The proposed changes are sponsored by alderman Brendan Reilly of the 42nd Ward, which encompasses most of downtown, and would forbid musicians from playing heavily trafficked sections of Michigan Avenue and State Street unless “their performances could not be heard at a distance of 20 feet,” the Chicago Tribune reports.

Similar restrictions already apply to several other streets, and street performers are banned in Millennium Park. Currently, performers are allowed along most of Michigan and State if their music doesn’t “exceed normal conversation levels” at 100 feet away, according to the Tribune — but Reilly says that police find that dictate difficult to enforce.

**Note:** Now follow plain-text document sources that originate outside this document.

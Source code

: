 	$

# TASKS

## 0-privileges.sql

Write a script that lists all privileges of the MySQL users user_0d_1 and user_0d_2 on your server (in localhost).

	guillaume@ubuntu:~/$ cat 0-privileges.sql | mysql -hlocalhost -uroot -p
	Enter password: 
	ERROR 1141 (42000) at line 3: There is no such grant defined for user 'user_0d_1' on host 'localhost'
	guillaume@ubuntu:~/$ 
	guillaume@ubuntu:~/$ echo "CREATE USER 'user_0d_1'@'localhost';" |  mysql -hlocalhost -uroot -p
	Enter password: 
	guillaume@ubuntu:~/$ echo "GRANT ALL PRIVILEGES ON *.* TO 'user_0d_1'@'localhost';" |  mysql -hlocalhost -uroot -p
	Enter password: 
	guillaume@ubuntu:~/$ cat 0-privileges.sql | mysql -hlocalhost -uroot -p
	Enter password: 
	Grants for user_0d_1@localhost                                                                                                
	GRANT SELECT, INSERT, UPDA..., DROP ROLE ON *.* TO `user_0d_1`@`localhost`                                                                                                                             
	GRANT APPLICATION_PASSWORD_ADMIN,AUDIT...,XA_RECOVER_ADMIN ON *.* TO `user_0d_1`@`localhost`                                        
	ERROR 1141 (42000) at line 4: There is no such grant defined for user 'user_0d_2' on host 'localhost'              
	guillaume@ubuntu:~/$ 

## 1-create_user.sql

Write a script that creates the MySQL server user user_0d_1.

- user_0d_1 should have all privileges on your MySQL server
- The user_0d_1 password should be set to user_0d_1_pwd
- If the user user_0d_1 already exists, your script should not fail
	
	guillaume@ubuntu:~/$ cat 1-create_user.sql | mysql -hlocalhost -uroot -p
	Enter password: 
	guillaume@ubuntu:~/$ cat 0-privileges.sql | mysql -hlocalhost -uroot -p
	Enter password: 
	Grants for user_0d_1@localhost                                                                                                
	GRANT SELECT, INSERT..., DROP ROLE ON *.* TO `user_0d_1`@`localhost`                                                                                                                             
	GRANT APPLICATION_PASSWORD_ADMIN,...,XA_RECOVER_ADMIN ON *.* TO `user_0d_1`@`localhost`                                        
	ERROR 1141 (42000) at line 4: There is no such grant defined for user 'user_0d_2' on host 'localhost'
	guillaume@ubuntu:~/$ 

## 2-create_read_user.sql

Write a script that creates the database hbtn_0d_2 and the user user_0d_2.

As a result, officers typically tell performers to move two blocks away, but Reilly has said that that moves “the noise from block to block, generating new complaints on each” and “resulting in more calls for service to 911 and then more utilization of our scarce police resources downtown.”

After a meeting Tuesday with a group of street musicians, however, Reilly agreed to put off a council vote on the new plan, the Tribune reports.

The plan has also received pushback from the ACLU. In a letter addressed to local aldermen, ACLU senior staff counsel Rebecca K. Glenberg wrote that the “street performer ordinance already has serious First Amendment problems,” according to the Chicago Sun Times.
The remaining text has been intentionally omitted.